Pictures paired with source code:
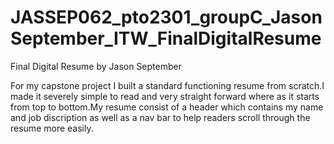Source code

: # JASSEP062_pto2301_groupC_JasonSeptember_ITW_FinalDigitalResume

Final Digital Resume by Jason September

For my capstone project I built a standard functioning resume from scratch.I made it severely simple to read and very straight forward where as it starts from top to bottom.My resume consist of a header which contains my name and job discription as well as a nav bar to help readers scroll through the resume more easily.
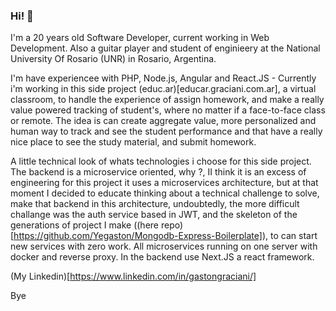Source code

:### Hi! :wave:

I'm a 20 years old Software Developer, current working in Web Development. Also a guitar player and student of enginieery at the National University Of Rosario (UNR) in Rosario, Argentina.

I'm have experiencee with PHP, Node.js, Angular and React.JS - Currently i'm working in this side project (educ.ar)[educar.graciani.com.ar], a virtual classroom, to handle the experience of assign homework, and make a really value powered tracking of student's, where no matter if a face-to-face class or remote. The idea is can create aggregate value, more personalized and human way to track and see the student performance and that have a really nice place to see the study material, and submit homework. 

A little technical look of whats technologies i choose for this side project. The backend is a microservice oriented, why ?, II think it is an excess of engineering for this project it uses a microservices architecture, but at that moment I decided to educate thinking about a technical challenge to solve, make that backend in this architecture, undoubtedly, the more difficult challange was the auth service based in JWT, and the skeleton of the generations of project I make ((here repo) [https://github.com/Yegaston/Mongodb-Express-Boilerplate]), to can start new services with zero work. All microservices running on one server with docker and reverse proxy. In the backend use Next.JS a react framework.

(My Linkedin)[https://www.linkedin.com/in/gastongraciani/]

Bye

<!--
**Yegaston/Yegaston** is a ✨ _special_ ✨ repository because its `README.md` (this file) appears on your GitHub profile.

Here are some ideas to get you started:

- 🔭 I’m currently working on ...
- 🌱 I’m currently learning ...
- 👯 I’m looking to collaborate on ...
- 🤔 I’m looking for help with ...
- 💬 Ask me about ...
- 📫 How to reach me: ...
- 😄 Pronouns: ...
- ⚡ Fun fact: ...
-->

### [Directions for this task]
With the pictures omitted, set down each line exactly, starting at the first line of the records above and ending with the line that contains "I'm have experiencee".

### [Answer to this problem]
Source code

: # JASSEP062_pto2301_groupC_JasonSeptember_ITW_FinalDigitalResume

Final Digital Resume by Jason September

For my capstone project I built a standard functioning resume from scratch.I made it severely simple to read and very straight forward where as it starts from top to bottom.My resume consist of a header which contains my name and job discription as well as a nav bar to help readers scroll through the resume more easily.
Source code

:### Hi! :wave:

I'm a 20 years old Software Developer, current working in Web Development. Also a guitar player and student of enginieery at the National University Of Rosario (UNR) in Rosario, Argentina.

I'm have experiencee with PHP, Node.js, Angular and React.JS - Currently i'm working in this side project (educ.ar)[educar.graciani.com.ar], a virtual classroom, to handle the experience of assign homework, and make a really value powered tracking of student's, where no matter if a face-to-face class or remote. The idea is can create aggregate value, more personalized and human way to track and see the student performance and that have a really nice place to see the study material, and submit homework. 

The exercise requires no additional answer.